Dominique Simard est enthousiaste à l’idée de « partir aider la MINUSMA ». Il dit avoir confiance en son équipe et rappelle que les Canadiens seront responsables des évacuations aéromédicales : un rôle de soutien, qui devrait les exposer à moins de danger.

« C’est dur de passer le même niveau de confiance à nos familles, même si leur soutien est très important dans notre travail », avoue néanmoins le jeune père de famille.

« Même en essayant de rassurer nos familles et en leur disant que le risque est mitigé [...] ça fait partie de leur travail de s’inquiéter pour nous. »

« On parle de mouvements terroristes, on parle de groupes armés irréguliers, on parle de problèmes politiques, il y a des conflits entre les différentes ethnies, donc c’est extrêmement complexe » souligne le directeur général d’Avocats Sans Frontières Canada, Pascal Paradis, qui rappelle que la signature d’accords de paix en 2015 n’a pas stoppé la violence au nord et au centre du Mali.

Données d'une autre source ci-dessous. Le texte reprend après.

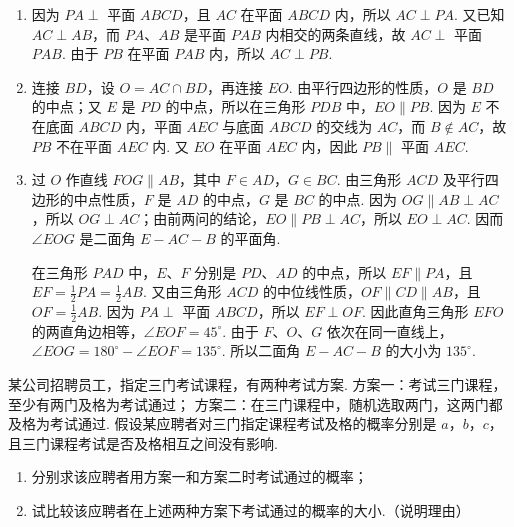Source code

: \begin{solution}
\begin{enumerate}
\item 因为 \(PA\perp\) 平面 \(ABCD\)，且 \(AC\) 在平面 \(ABCD\) 内，所以 \(AC\perp PA\). 又已知 \(AC\perp AB\)，而 \(PA\)、\(AB\) 是平面 \(PAB\) 内相交的两条直线，故 \(AC\perp\) 平面 \(PAB\). 由于 \(PB\) 在平面 \(PAB\) 内，所以 \(AC\perp PB\).
\item 连接 \(BD\)，设 \(O=AC\cap BD\)，再连接 \(EO\). 由平行四边形的性质，\(O\) 是 \(BD\) 的中点；又 \(E\) 是 \(PD\) 的中点，所以在三角形 \(PDB\) 中，\(EO\parallel PB\). 因为 \(E\) 不在底面 \(ABCD\) 内，平面 \(AEC\) 与底面 \(ABCD\) 的交线为 \(AC\)，而 \(B\notin AC\)，故 \(PB\) 不在平面 \(AEC\) 内. 又 \(EO\) 在平面 \(AEC\) 内，因此 \(PB\parallel\) 平面 \(AEC\).
\item 过 \(O\) 作直线 \(FOG\parallel AB\)，其中 \(F\in AD\)，\(G\in BC\). 由三角形 \(ACD\) 及平行四边形的中点性质，\(F\) 是 \(AD\) 的中点，\(G\) 是 \(BC\) 的中点. 因为 \(OG\parallel AB\perp AC\)，所以 \(OG\perp AC\)；由前两问的结论，\(EO\parallel PB\perp AC\)，所以 \(EO\perp AC\). 因而 \(\angle EOG\) 是二面角 \(E-AC-B\) 的平面角.

在三角形 \(PAD\) 中，\(E\)、\(F\) 分别是 \(PD\)、\(AD\) 的中点，所以 \(EF\parallel PA\)，且 \(EF=\frac12PA=\frac12AB\). 又由三角形 \(ACD\) 的中位线性质，\(OF\parallel CD\parallel AB\)，且 \(OF=\frac12AB\). 因为 \(PA\perp\) 平面 \(ABCD\)，所以 \(EF\perp OF\). 因此直角三角形 \(EFO\) 的两直角边相等，\(\angle EOF=45^\circ\). 由于 \(F\)、\(O\)、\(G\) 依次在同一直线上，\(\angle EOG=180^\circ-\angle EOF=135^\circ\). 所以二面角 \(E-AC-B\) 的大小为 \(135^\circ\).
\end{enumerate}
\end{solution}

\begin{problem}
某公司招聘员工，指定三门考试课程，有两种考试方案.
方案一：考试三门课程，至少有两门及格为考试通过；
方案二：在三门课程中，随机选取两门，这两门都及格为考试通过.
假设某应聘者对三门指定课程考试及格的概率分别是 \(a\)，\(b\)，\(c\)，且三门课程考试是否及格相互之间没有影响.

\begin{enumerate}
\item 分别求该应聘者用方案一和方案二时考试通过的概率；
\item 试比较该应聘者在上述两种方案下考试通过的概率的大小.（说明理由）
\end{enumerate}
\end{problem}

« Par contre, l’impact que le Canada peut avoir au Mali par rapport à d’autres situations dans le monde est très significatif et je pense que c’est une contribution dont on peut être fiers et qui peut avoir un impact là-bas, mais ici aussi », croit l’expert.

Le major Dominique Simard abonde dans le même sens: « C’est une mission très valorisante. La tâche qu’on va faire, préserver la vie des troupes, c’est très gratifiant comme travail », sourit le militaire.